Ketika memasuki usia kerja, dengan mudah kami bisa mengakses informasi mengenai kantor yang kami incar, bahkan bentuk gedungnya, dan dengan mudah mendapatkan alamat kantor dengan GPS.
Bukan berarti generasi sebelum kami tidak menggunakannya. Hanya saja, kami tidak memikirkan cara lain selain GPS, ide yang memang sudah ada di kepala kami.
Baca Juga: Gen Z dan Akses Mereka ke Media Massa
Dan, bagi kami, memasukkan barang belanjaan di keranjang digital dan keranjang fisik tidak ada bedanya. Menulis CV dan permohonan lamaran pekerjaan dengan pena tidak lebih menyenangkan ketimbang mengetiknya dan mendesain CV kami semenarik mungkin agar dibaca.
Kondisi tanpa membedakan fisik dan digital, meski cenderung melihat pada efensiensi digital, kami sebut Figital.
Hiper-Kustomisasi
Generasi kami sangat gemar menunjukkan betapa berbedanya kita di antara teman-teman, baik segenerasi maupun yang tidak.
Sebagian besar kami tidak mengincar jabatan tinggi. Kami lebih suka pekerjaan yang lebih spesifik sesuai hobi. Untuk itulah kami cenderung menonjolkan keahlian-keahlian unik yang dianggap penting bagi sebuah perusahaan.
Dengan mengetahui hal ini, bukankah calon atasan saya akan mengurai jenis-jenis pekerjaan yang dibutuhkan perusahaannya menjadi lebih spesifik?
Mungkin dengan begitu kantor akan dipenuhi pekerja-pekerja kece dan kreatif yang siap membuat perusahaan yang ditempatinya menjadi inovatif dan lebih produktif. Hal yang terpenting bagi kami adalah sikap adil dari calon pemimpin kami.
Realistis
Akses ke segala penjuru dunia telah kami dapatkan sejak kami masih sangat muda. Saya sendiri telah melihat berbagai video es mencair di Kutub Utara, anak-anak kelaparan akibat krisis ekonomi karena perang, dan gundukan sampah di Samudra Pasifik. Itu membuat saya sadar kalau kita sedang hidup di dunia yang rapuh.

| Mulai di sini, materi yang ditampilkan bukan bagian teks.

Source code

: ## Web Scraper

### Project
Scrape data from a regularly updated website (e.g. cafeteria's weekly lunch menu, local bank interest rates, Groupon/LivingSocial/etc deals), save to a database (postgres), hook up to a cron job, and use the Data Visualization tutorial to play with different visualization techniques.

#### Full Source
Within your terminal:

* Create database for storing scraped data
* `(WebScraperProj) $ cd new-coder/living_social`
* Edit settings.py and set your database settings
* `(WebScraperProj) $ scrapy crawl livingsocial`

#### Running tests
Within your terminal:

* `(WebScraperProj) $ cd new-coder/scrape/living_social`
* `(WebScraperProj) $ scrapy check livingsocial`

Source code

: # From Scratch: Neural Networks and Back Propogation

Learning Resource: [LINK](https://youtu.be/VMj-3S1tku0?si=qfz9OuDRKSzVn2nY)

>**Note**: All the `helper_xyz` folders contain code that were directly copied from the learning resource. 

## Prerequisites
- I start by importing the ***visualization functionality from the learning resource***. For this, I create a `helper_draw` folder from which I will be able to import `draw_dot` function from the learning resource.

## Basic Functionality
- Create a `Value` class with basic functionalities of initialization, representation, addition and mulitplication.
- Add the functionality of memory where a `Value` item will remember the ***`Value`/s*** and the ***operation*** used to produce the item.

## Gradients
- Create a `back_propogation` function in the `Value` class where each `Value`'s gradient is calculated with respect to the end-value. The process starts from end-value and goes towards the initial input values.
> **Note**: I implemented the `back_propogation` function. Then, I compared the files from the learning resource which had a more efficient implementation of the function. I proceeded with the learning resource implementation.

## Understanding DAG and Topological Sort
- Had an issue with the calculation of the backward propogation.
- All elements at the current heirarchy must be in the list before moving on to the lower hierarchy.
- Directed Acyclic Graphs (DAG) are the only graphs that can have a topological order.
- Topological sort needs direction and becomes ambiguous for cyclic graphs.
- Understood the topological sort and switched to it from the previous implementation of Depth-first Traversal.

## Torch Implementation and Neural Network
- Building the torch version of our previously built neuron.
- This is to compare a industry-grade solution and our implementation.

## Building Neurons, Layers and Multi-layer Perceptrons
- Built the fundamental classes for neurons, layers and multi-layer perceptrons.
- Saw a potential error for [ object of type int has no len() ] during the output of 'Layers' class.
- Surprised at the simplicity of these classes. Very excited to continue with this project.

Kekhwatiran terdekat kami adalah kondisi keuangan. Untuk itu, mempersiapkan karier sedini mungkin menjadi sangat penting.
Jika generasi sebelumnya akan mati-matian mendapatkan gelar sarjana mereka kemudian melangkah ke dunia kerja, maka dengan percaya diri generasi kami mau bekerja di tempat yang membutuhkan keahlian kami tanpa ijazah.
Dengan kesadaran ini, kami pun segera belajar keahlian apa pun secara mandiri lalu mempromosikan diri kami di berbagai situs rekrutmen. Tentu saja calon atasan saya menginginkan pekerja yang banyak pengalaman praktis daripada sekadar ijazah sarjana, bukan?
Weconomist
Ekonomi berbagi sangat identik dengan generasi Z. Kami senang berbagi dengan rekan kerja dalam hal apa pun.
Mentalitas weconomist dalam dunia kerja akan terlihat seperti ini, misalnya:
Baca Juga: Mitos Kuliah untuk Bekerja
Seorang rekan kerja membutuhkan 3 jenis desain poster publikasi dengan waktu yang cepat; dan saya memiliki keterampilan itu, sementara dia tidak. Di waktu yang sama, saya harus menulis laporan yang harus dikerjakan saat itu juga.
Rekan kerja saya tadi sangat lihai dan teliti dalam menulis, sementara saya tidak Untuk hasil terbaik, bagaimana kalau kita kerja sama?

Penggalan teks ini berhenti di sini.